Comment 15 for bug 1003842

Revision history for this message
Sergio Callegari (callegar) wrote : Re: Precise NM with "dns=dnsmasq" breaks systems with non-equivalent upstream nameservers

To Thomas in #9

>> Yet, it is sufficient to retry the operation to have a good chance of success.

> How does an application know that it should retry? It has received an authoritative answer on the first try that the name does not exist.

Most things that are critical to operation get retried even automatically, no matter how authoritative the answer. It only depends on the trade off. If the trade off is to stay off the network at all, I guess the operation will first or later be retried.
With sequential action, retry may likely succeed. With the current dnsmasq behavior, retry will likely not succeed and if you are behind an authorization portal you gonna stay off the network forever. Anyway this is the behavior that all the world has had with libc resolv up to yesterday, so it shouldn't look that weird.

The alternative appears to me as saying that the way in which nameservers are used together with intranets is completely broken.

>> An alternative would be not to search sequentially, but to keep asking the other nameservers

> You mean send duplicate requests out every single time?

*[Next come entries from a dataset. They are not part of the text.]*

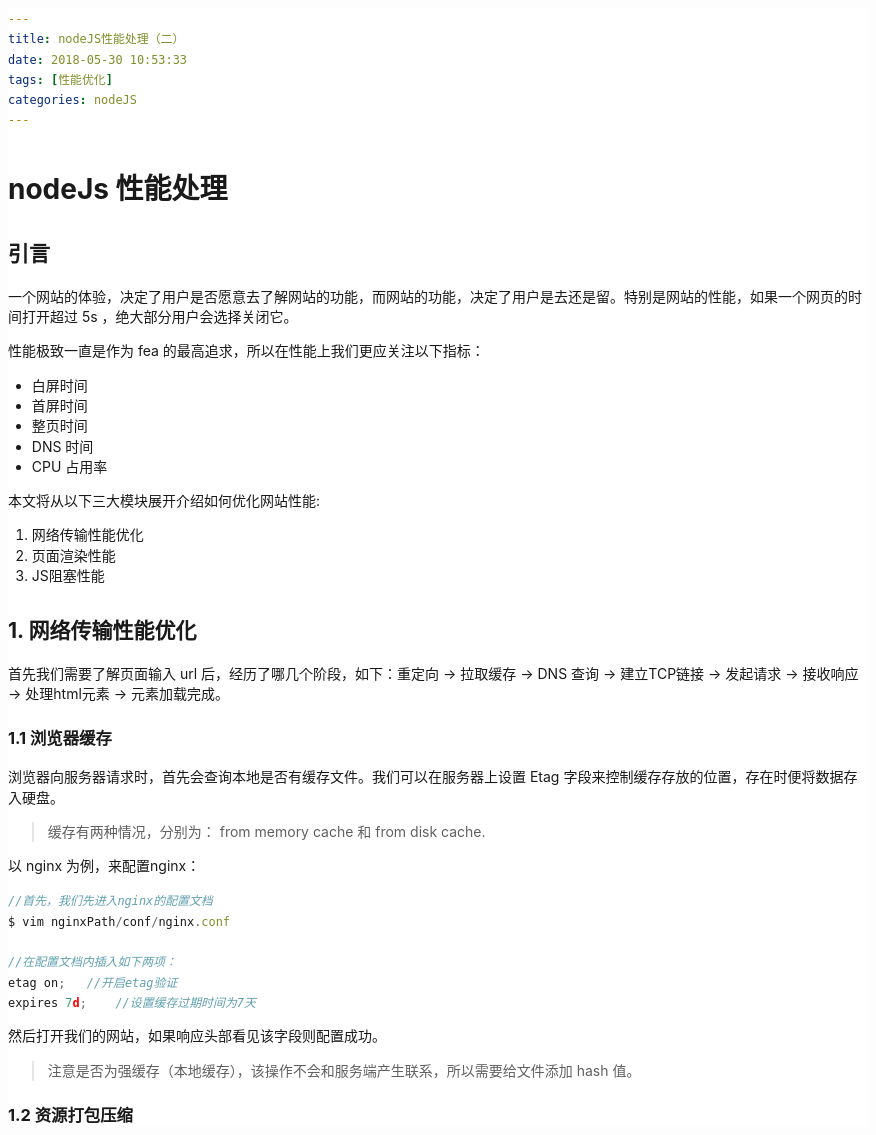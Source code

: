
 ```yaml
---
title: nodeJS性能处理（二）
date: 2018-05-30 10:53:33
tags: [性能优化]
categories: nodeJS
---
```

# nodeJs 性能处理

## 引言

一个网站的体验，决定了用户是否愿意去了解网站的功能，而网站的功能，决定了用户是去还是留。特别是网站的性能，如果一个网页的时间打开超过 5s ，绝大部分用户会选择关闭它。

性能极致一直是作为 fea 的最高追求，所以在性能上我们更应关注以下指标：

* 白屏时间
* 首屏时间
* 整页时间
* DNS 时间
* CPU 占用率

本文将从以下三大模块展开介绍如何优化网站性能:

1. 网络传输性能优化
2. 页面渲染性能
3. JS阻塞性能

## 1. 网络传输性能优化

首先我们需要了解页面输入 url 后，经历了哪几个阶段，如下：重定向 → 拉取缓存 → DNS 查询 → 建立TCP链接 → 发起请求 → 接收响应 → 处理html元素 → 元素加载完成。

### 1.1 浏览器缓存

浏览器向服务器请求时，首先会查询本地是否有缓存文件。我们可以在服务器上设置 Etag 字段来控制缓存存放的位置，存在时便将数据存入硬盘。
> 缓存有两种情况，分别为： from memory cache 和 from disk cache.

以 nginx 为例，来配置nginx：

```js
//首先，我们先进入nginx的配置文档
$ vim nginxPath/conf/nginx.conf

//在配置文档内插入如下两项：
etag on;   //开启etag验证
expires 7d;    //设置缓存过期时间为7天
```

然后打开我们的网站，如果响应头部看见该字段则配置成功。
> 注意是否为强缓存（本地缓存），该操作不会和服务端产生联系，所以需要给文件添加 hash 值。

### 1.2 资源打包压缩
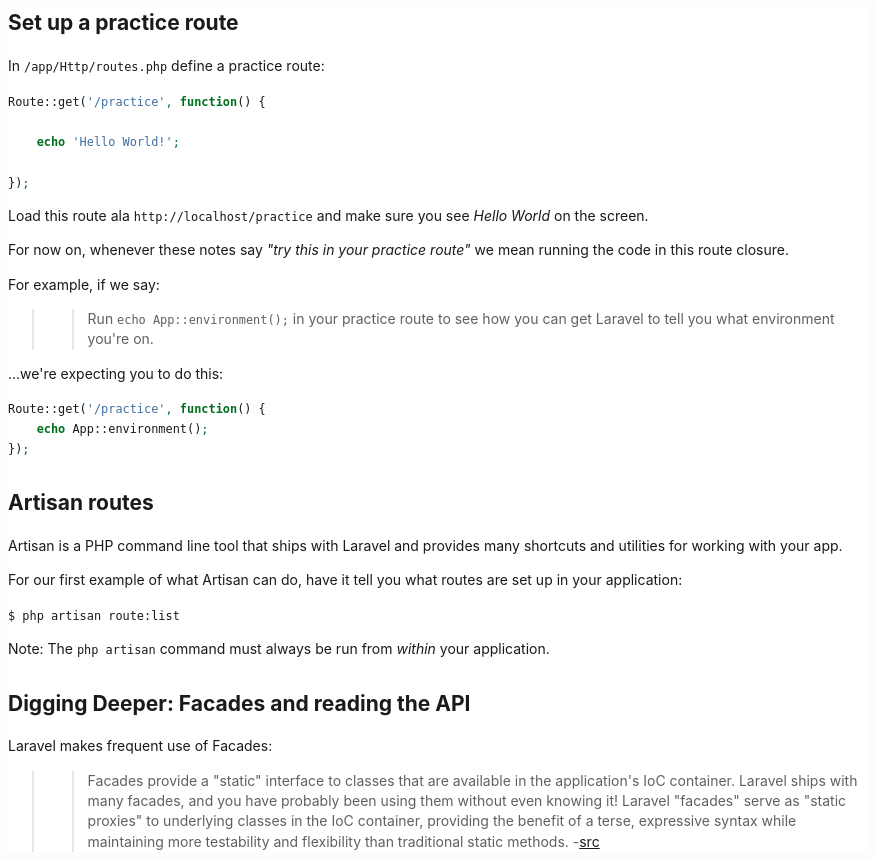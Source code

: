 
## Set up a practice route

In `/app/Http/routes.php` define a practice route:

```php
Route::get('/practice', function() {

	echo 'Hello World!';

});
```

Load this route ala `http://localhost/practice` and make sure you see *Hello World* on the screen.

For now on, whenever these notes say *"try this in your practice route"* we mean running the code in this route closure.

For example, if we say:

>> Run `echo App::environment();` in your practice route to see how you can get Laravel to tell you what environment you're on.

...we're expecting you to do this:

```php
Route::get('/practice', function() {
	echo App::environment();
});
```




## Artisan routes

Artisan is a PHP command line tool that ships with Laravel and provides many shortcuts and utilities for working with your app.

For our first example of what Artisan can do, have it tell you what routes are set up in your application:

```bash
$ php artisan route:list
```

Note: The `php artisan` command must always be run from *within* your application.




## Digging Deeper: Facades and reading the API

Laravel makes frequent use of Facades:

>> Facades provide a "static" interface to classes that are available in the application's IoC container. Laravel ships with many facades, and you have probably been using them without even knowing it! Laravel "facades" serve as "static proxies" to underlying classes in the IoC container, providing the benefit of a terse, expressive syntax while maintaining more testability and flexibility than traditional static methods. -[src](http://laravel.com/docs/facades#facade-class-reference)
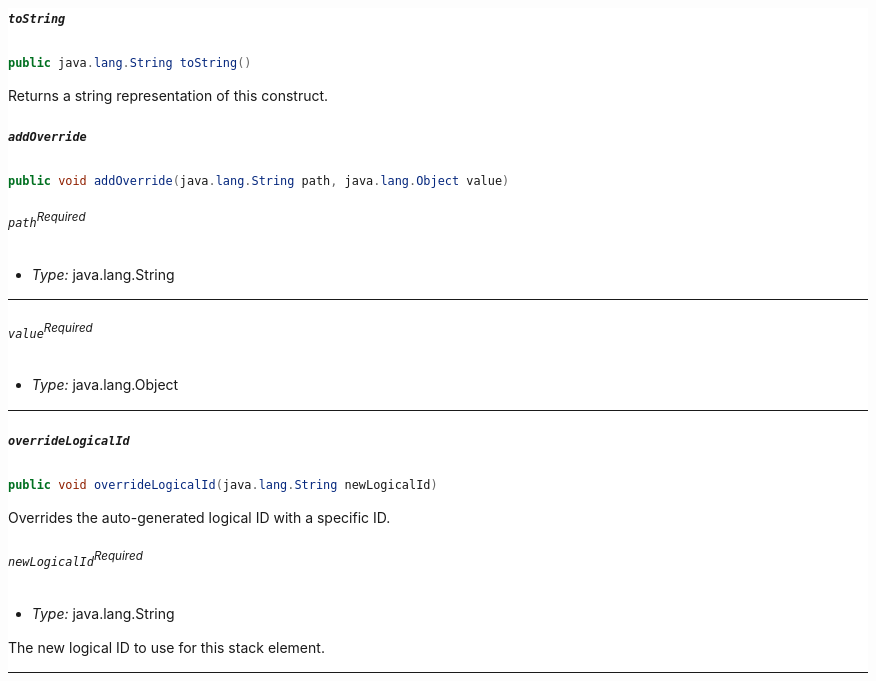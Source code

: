 ##### `toString` <a name="toString" id="@cdktf/provider-mongodbatlas.dataMongodbatlasClusterOutageSimulation.DataMongodbatlasClusterOutageSimulation.toString"></a>

```java
public java.lang.String toString()
```

Returns a string representation of this construct.

##### `addOverride` <a name="addOverride" id="@cdktf/provider-mongodbatlas.dataMongodbatlasClusterOutageSimulation.DataMongodbatlasClusterOutageSimulation.addOverride"></a>

```java
public void addOverride(java.lang.String path, java.lang.Object value)
```

###### `path`<sup>Required</sup> <a name="path" id="@cdktf/provider-mongodbatlas.dataMongodbatlasClusterOutageSimulation.DataMongodbatlasClusterOutageSimulation.addOverride.parameter.path"></a>

- *Type:* java.lang.String

---

###### `value`<sup>Required</sup> <a name="value" id="@cdktf/provider-mongodbatlas.dataMongodbatlasClusterOutageSimulation.DataMongodbatlasClusterOutageSimulation.addOverride.parameter.value"></a>

- *Type:* java.lang.Object

---

##### `overrideLogicalId` <a name="overrideLogicalId" id="@cdktf/provider-mongodbatlas.dataMongodbatlasClusterOutageSimulation.DataMongodbatlasClusterOutageSimulation.overrideLogicalId"></a>

```java
public void overrideLogicalId(java.lang.String newLogicalId)
```

Overrides the auto-generated logical ID with a specific ID.

###### `newLogicalId`<sup>Required</sup> <a name="newLogicalId" id="@cdktf/provider-mongodbatlas.dataMongodbatlasClusterOutageSimulation.DataMongodbatlasClusterOutageSimulation.overrideLogicalId.parameter.newLogicalId"></a>

- *Type:* java.lang.String

The new logical ID to use for this stack element.

---
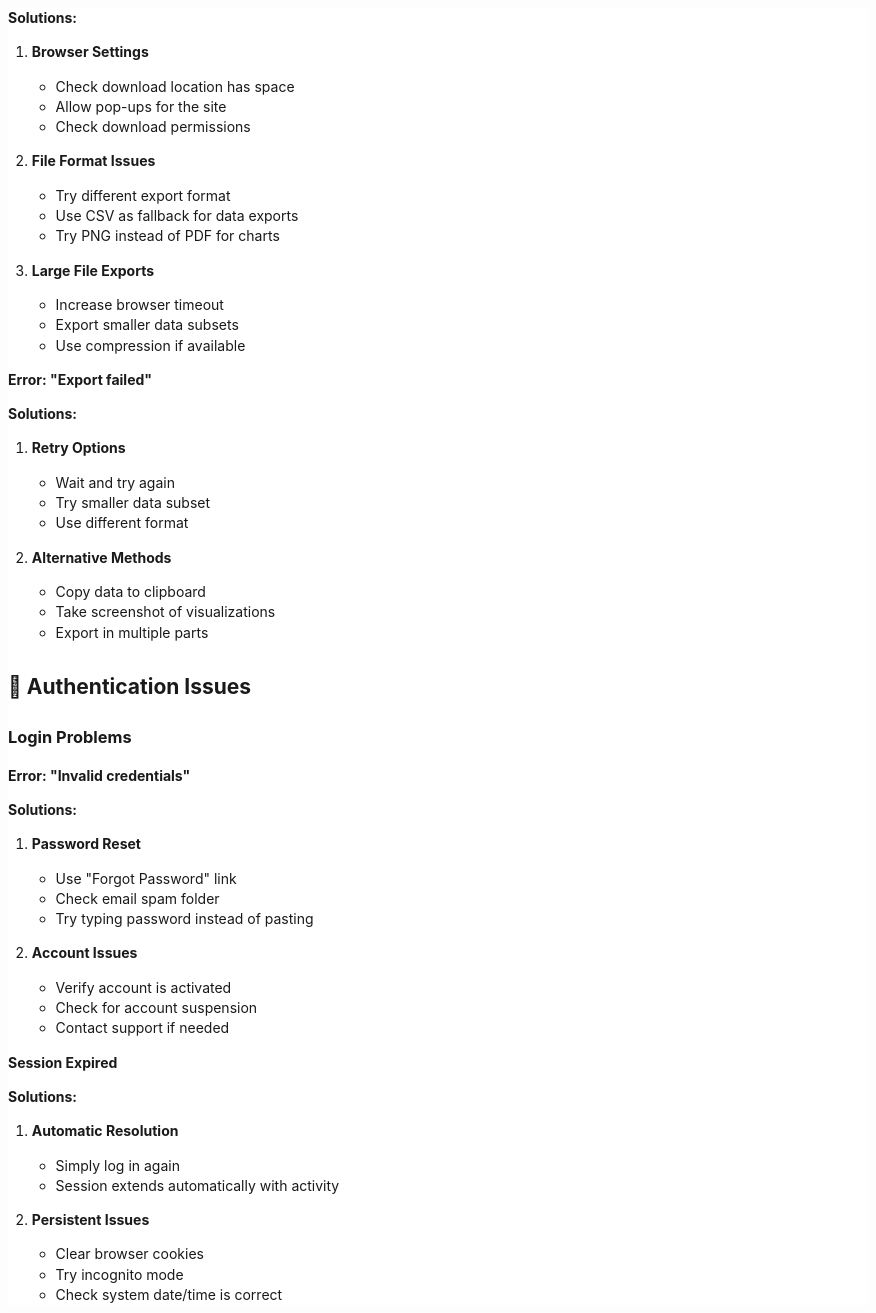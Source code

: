 **Solutions:**

1. **Browser Settings**
   - Check download location has space
   - Allow pop-ups for the site
   - Check download permissions

2. **File Format Issues**
   - Try different export format
   - Use CSV as fallback for data exports
   - Try PNG instead of PDF for charts

3. **Large File Exports**
   - Increase browser timeout
   - Export smaller data subsets
   - Use compression if available

**Error: "Export failed"**

**Solutions:**
1. **Retry Options**
   - Wait and try again
   - Try smaller data subset
   - Use different format

2. **Alternative Methods**
   - Copy data to clipboard
   - Take screenshot of visualizations
   - Export in multiple parts

## 🔐 Authentication Issues

### Login Problems

**Error: "Invalid credentials"**

**Solutions:**
1. **Password Reset**
   - Use "Forgot Password" link
   - Check email spam folder
   - Try typing password instead of pasting

2. **Account Issues**
   - Verify account is activated
   - Check for account suspension
   - Contact support if needed

**Session Expired**

**Solutions:**
1. **Automatic Resolution**
   - Simply log in again
   - Session extends automatically with activity

2. **Persistent Issues**
   - Clear browser cookies
   - Try incognito mode
   - Check system date/time is correct
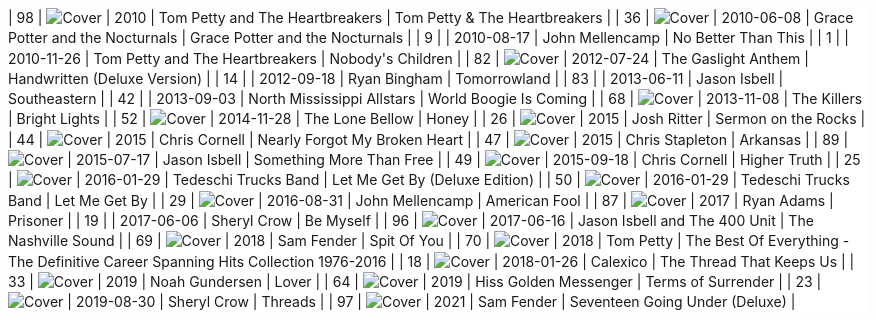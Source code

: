 | 98 | ![Cover](https://i.discogs.com/9M2zcPYngXE8S1zMUJsMqkvhjUVvBjEmTSFtTUnjVqE/rs:fit/g:sm/q:40/h:150/w:150/czM6Ly9kaXNjb2dz/LWRhdGFiYXNlLWlt/YWdlcy9SLTgzMDgy/NjYtMTQ1OTA3MTkw/NC01Nzg3LmpwZWc.jpeg) | 2010 | Tom Petty and The Heartbreakers | Tom Petty &amp; The Heartbreakers |
| 36 | ![Cover](https://i.discogs.com/Eq4hlP4m8T1cIQBMIb12kRQocBZ22iqHt8VbaJdorls/rs:fit/g:sm/q:40/h:150/w:150/czM6Ly9kaXNjb2dz/LWRhdGFiYXNlLWlt/YWdlcy9SLTIzODQ0/MDItMTI4MDg3ODA2/MC5qcGVn.jpeg) | 2010-06-08 | Grace Potter and the Nocturnals | Grace Potter and the Nocturnals |
| 9 |  | 2010-08-17 | John Mellencamp | No Better Than This |
| 1 |  | 2010-11-26 | Tom Petty and The Heartbreakers | Nobody&#39;s Children |
| 82 | ![Cover](https://i.discogs.com/nSTFAjgYrh7dnYllowO_35pwk0c7Iq4y2YEtBVqYktU/rs:fit/g:sm/q:40/h:150/w:150/czM6Ly9kaXNjb2dz/LWRhdGFiYXNlLWlt/YWdlcy9SLTM3NDg5/OTYtMTQ1OTM0NzAw/MS05MjYwLmpwZWc.jpeg) | 2012-07-24 | The Gaslight Anthem | Handwritten (Deluxe Version) |
| 14 |  | 2012-09-18 | Ryan Bingham | Tomorrowland |
| 83 |  | 2013-06-11 | Jason Isbell | Southeastern |
| 42 |  | 2013-09-03 | North Mississippi Allstars | World Boogie Is Coming |
| 68 | ![Cover](https://i.discogs.com/6ScE-Mbb4qvbpVLZ71f_qHCKNSSh9dzc6rz9hikU3Wg/rs:fit/g:sm/q:40/h:150/w:150/czM6Ly9kaXNjb2dz/LWRhdGFiYXNlLWlt/YWdlcy9SLTUwNDAy/NDYtMTM4Mjg3OTEw/NC04NzU1LmpwZWc.jpeg) | 2013-11-08 | The Killers | Bright Lights |
| 52 | ![Cover](https://i.discogs.com/r3KVl7-T-taDCd5-g9JPpS58O9ZbqtY5CFZCBO8NP0k/rs:fit/g:sm/q:40/h:150/w:150/czM6Ly9kaXNjb2dz/LWRhdGFiYXNlLWlt/YWdlcy9SLTYzNTUz/NjctMTQxNzIxMjU3/OC05NzM0LmpwZWc.jpeg) | 2014-11-28 | The Lone Bellow | Honey |
| 26 | ![Cover](https://i.discogs.com/C72jhM_ObjK7U0OX_vInY8vjvRRUpc9-_fXnnx3vDqg/rs:fit/g:sm/q:40/h:150/w:150/czM6Ly9kaXNjb2dz/LWRhdGFiYXNlLWlt/YWdlcy9SLTc1OTQ0/MTAtMTQ0NDgzMDAz/MS01MjY2LmpwZWc.jpeg) | 2015 | Josh Ritter | Sermon on the Rocks |
| 44 | ![Cover](https://i.discogs.com/djOjyGoll86fba3jE6_Jni_JK87BwZLx5nMU8A5qLDE/rs:fit/g:sm/q:40/h:150/w:150/czM6Ly9kaXNjb2dz/LWRhdGFiYXNlLWlt/YWdlcy9SLTc0ODgz/MjUtMTQ0MjUwNjEz/OS02OTUxLmpwZWc.jpeg) | 2015 | Chris Cornell | Nearly Forgot My Broken Heart |
| 47 | ![Cover](https://i.discogs.com/mJpaF_6EAC-lHeE6T3xFtPkrjSrbKUMXsC3bhimCFXs/rs:fit/g:sm/q:40/h:150/w:150/czM6Ly9kaXNjb2dz/LWRhdGFiYXNlLWlt/YWdlcy9SLTEwODE4/MTk3LTE1MDQ4MTI2/NzgtMjAwMS5qcGVn.jpeg) | 2015 | Chris Stapleton | Arkansas |
| 89 | ![Cover](https://i.discogs.com/GACZbRksLjZkLAATK0MTv32RIpYRMy6R9bx8GJruTKo/rs:fit/g:sm/q:40/h:150/w:150/czM6Ly9kaXNjb2dz/LWRhdGFiYXNlLWlt/YWdlcy9SLTcyNDA0/OTQtMTQzNjkxMzkz/OC03OTkxLmpwZWc.jpeg) | 2015-07-17 | Jason Isbell | Something More Than Free |
| 49 | ![Cover](https://lastfm.freetls.fastly.net/i/u/34s/a396002093efdccf99838ed5d4773f47.png) | 2015-09-18 | Chris Cornell | Higher Truth |
| 25 | ![Cover](https://i.discogs.com/jdXSZeiAzN-nF0ani_lEw4ITG6uGBCYTBOZerpkVd9Q/rs:fit/g:sm/q:40/h:150/w:150/czM6Ly9kaXNjb2dz/LWRhdGFiYXNlLWlt/YWdlcy9SLTgwMzM1/MDUtMTQ1Mzg0NzM3/MC00MjExLmpwZWc.jpeg) | 2016-01-29 | Tedeschi Trucks Band | Let Me Get By (Deluxe Edition) |
| 50 | ![Cover](https://i.discogs.com/jdXSZeiAzN-nF0ani_lEw4ITG6uGBCYTBOZerpkVd9Q/rs:fit/g:sm/q:40/h:150/w:150/czM6Ly9kaXNjb2dz/LWRhdGFiYXNlLWlt/YWdlcy9SLTgwMzM1/MDUtMTQ1Mzg0NzM3/MC00MjExLmpwZWc.jpeg) | 2016-01-29 | Tedeschi Trucks Band | Let Me Get By |
| 29 | ![Cover](https://i.discogs.com/V4R8A-BeZOTheUMza9ITQm_pInS7sv1jDSQg9dDbGbQ/rs:fit/g:sm/q:40/h:150/w:150/czM6Ly9kaXNjb2dz/LWRhdGFiYXNlLWlt/YWdlcy9SLTExODgz/NTQtMTMzMjkxNDk4/MS5qcGVn.jpeg) | 2016-08-31 | John Mellencamp | American Fool |
| 87 | ![Cover](https://i.discogs.com/AJ7lniJQahorHpfzv_mJbix5i4rxDfF1IZfqT8Fvf2E/rs:fit/g:sm/q:40/h:150/w:150/czM6Ly9kaXNjb2dz/LWRhdGFiYXNlLWlt/YWdlcy9SLTQ4MDY3/Ny0xMzg2OTU3Mzgz/LTQ3OTQuanBlZw.jpeg) | 2017 | Ryan Adams | Prisoner |
| 19 |  | 2017-06-06 | Sheryl Crow | Be Myself |
| 96 | ![Cover](https://i.discogs.com/oUaD3tLFGTlH6VTpALDHK62w5WmPz_l-94CjwnpQJKU/rs:fit/g:sm/q:40/h:150/w:150/czM6Ly9kaXNjb2dz/LWRhdGFiYXNlLWlt/YWdlcy9SLTEwMzUy/MTQ2LTE0OTU4Mjk3/MDItODY3Ny5qcGVn.jpeg) | 2017-06-16 | Jason Isbell and The 400 Unit | The Nashville Sound |
| 69 | ![Cover](https://i.discogs.com/z2VNdCK-xv2TX2TYDqiLa-MgcleMTZIv-180prx7B-A/rs:fit/g:sm/q:40/h:150/w:150/czM6Ly9kaXNjb2dz/LWRhdGFiYXNlLWlt/YWdlcy9SLTEzMjYy/Mjg3LTE1NTA5NDky/MTYtMTQ2OS5qcGVn.jpeg) | 2018 | Sam Fender | Spit Of You |
| 70 | ![Cover](https://i.discogs.com/RNtNEs3P6y_RjX1XIq3HgUdQn_ay5RWdTmsxU0aLgcE/rs:fit/g:sm/q:40/h:150/w:150/czM6Ly9kaXNjb2dz/LWRhdGFiYXNlLWlt/YWdlcy9SLTExMTg5/MjEyLTE1MzAyOTc1/NzMtMTUzOS5qcGVn.jpeg) | 2018 | Tom Petty | The Best Of Everything - The Definitive Career Spanning Hits Collection 1976-2016 |
| 18 | ![Cover](https://i.discogs.com/z_0kQHHjAvHzKBcjUEfI82AdzUmq_eT5MhzH7PBLWh8/rs:fit/g:sm/q:40/h:150/w:150/czM6Ly9kaXNjb2dz/LWRhdGFiYXNlLWlt/YWdlcy9SLTExNDY4/NjY4LTE1MTY4NzY1/MTQtODUzMC5qcGVn.jpeg) | 2018-01-26 | Calexico | The Thread That Keeps Us |
| 33 | ![Cover](https://i.discogs.com/kvjhSPPG_bjkGGfz5E4cxNRUINh_4hheeeGb4Y0PFi8/rs:fit/g:sm/q:40/h:150/w:150/czM6Ly9kaXNjb2dz/LWRhdGFiYXNlLWlt/YWdlcy9SLTE0MDMw/NTEyLTE1NjY2NjEy/OTAtNTgyMS5qcGVn.jpeg) | 2019 | Noah Gundersen | Lover |
| 64 | ![Cover](https://i.discogs.com/SU5fJ7vcKax70iq0NojCEbLtsBdTAkhBQaMG71wFhuo/rs:fit/g:sm/q:40/h:150/w:150/czM6Ly9kaXNjb2dz/LWRhdGFiYXNlLWlt/YWdlcy9SLTE0MTQ0/OTYxLTE2MTA5MjA1/NDMtMzcxMC5qcGVn.jpeg) | 2019 | Hiss Golden Messenger | Terms of Surrender |
| 23 | ![Cover](https://i.discogs.com/d5kFlSW3jSLybqnCRvudTEjb_8T8y-vdWCxLqN8rtwg/rs:fit/g:sm/q:40/h:150/w:150/czM6Ly9kaXNjb2dz/LWRhdGFiYXNlLWlt/YWdlcy9SLTEyNzQx/MTQtMTYyMjQ0NTMz/OS04NTc1LmpwZWc.jpeg) | 2019-08-30 | Sheryl Crow | Threads |
| 97 | ![Cover](https://i.discogs.com/vOBgDejRtDxrF7Gv6JyHiOAX6Y0VjAbbGKeOMThKlKQ/rs:fit/g:sm/q:40/h:150/w:150/czM6Ly9kaXNjb2dz/LWRhdGFiYXNlLWlt/YWdlcy9SLTIyMjU1/Mzg3LTE2NDU0ODY2/MDItMzg3OC5qcGVn.jpeg) | 2021 | Sam Fender | Seventeen Going Under (Deluxe) |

From what I understand, dnsmasq already asks all the servers concurrently. Meaning that if you have 3 nameservers, triple requests are sent. However, dnsmasq listens to the first answer only. While I suggest that if the first answer is "no, I do not know this host", some time is given to see if other answers come in too. Which may mean waiting a little, but not every single time. Just when you receive an answer like "I do not know this host" or when a name is really unknown to anybody. In common scenarios, maybe 3% of the time. Seems a tolerable price to pay for accessing nameservers in a non sequential way.